REQUIRED ACTION - Starting at the line containing "differential equations showing" and ending at the line containing "of the numerical", print every line of the material below exactly, both ends included, and stop there.

DATA TO USE -
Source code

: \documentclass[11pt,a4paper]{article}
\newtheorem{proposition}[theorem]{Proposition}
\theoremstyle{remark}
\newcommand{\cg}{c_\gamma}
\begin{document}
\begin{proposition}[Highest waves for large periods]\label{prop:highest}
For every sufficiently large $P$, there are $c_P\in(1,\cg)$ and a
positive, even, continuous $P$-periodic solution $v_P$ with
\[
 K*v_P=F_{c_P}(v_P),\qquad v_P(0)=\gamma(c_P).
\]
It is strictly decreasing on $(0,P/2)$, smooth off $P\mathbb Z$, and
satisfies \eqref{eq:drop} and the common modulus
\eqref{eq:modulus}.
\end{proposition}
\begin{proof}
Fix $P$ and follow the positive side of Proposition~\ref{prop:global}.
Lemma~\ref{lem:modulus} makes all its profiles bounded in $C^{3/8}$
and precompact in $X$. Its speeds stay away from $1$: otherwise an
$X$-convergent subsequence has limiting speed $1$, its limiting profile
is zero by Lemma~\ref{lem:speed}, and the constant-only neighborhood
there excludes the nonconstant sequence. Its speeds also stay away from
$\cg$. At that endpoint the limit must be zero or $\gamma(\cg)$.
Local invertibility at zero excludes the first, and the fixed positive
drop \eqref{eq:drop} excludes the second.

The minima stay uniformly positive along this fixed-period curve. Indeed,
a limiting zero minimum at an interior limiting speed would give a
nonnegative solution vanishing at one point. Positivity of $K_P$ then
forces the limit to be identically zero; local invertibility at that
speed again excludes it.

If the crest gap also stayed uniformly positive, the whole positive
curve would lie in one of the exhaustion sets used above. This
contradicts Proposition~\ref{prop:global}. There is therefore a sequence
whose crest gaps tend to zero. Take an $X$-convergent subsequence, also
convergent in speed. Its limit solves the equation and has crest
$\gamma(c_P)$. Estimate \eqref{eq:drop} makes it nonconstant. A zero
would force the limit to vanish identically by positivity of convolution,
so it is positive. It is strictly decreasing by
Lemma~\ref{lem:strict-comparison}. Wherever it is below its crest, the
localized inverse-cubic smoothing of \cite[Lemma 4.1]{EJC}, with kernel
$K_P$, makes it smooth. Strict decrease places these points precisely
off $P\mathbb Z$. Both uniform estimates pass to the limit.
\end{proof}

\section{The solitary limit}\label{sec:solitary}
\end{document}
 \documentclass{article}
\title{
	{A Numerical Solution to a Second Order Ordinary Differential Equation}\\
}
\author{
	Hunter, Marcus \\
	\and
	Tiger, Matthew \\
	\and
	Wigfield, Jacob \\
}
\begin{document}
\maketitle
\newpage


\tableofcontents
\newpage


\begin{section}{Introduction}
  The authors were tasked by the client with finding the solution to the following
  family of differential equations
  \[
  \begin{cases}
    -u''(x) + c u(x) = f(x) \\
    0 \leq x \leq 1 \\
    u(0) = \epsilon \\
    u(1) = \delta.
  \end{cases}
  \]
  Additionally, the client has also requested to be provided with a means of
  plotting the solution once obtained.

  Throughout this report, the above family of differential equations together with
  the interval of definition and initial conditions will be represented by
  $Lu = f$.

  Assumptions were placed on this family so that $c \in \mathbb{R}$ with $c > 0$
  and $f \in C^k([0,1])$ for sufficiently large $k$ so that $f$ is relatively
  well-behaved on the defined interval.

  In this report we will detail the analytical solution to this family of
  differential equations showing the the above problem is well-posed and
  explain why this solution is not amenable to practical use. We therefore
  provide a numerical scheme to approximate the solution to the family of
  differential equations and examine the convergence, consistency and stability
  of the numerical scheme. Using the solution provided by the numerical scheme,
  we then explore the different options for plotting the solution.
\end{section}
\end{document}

OUTPUT -
  differential equations showing the the above problem is well-posed and
  explain why this solution is not amenable to practical use. We therefore
  provide a numerical scheme to approximate the solution to the family of
  differential equations and examine the convergence, consistency and stability
  of the numerical scheme. Using the solution provided by the numerical scheme,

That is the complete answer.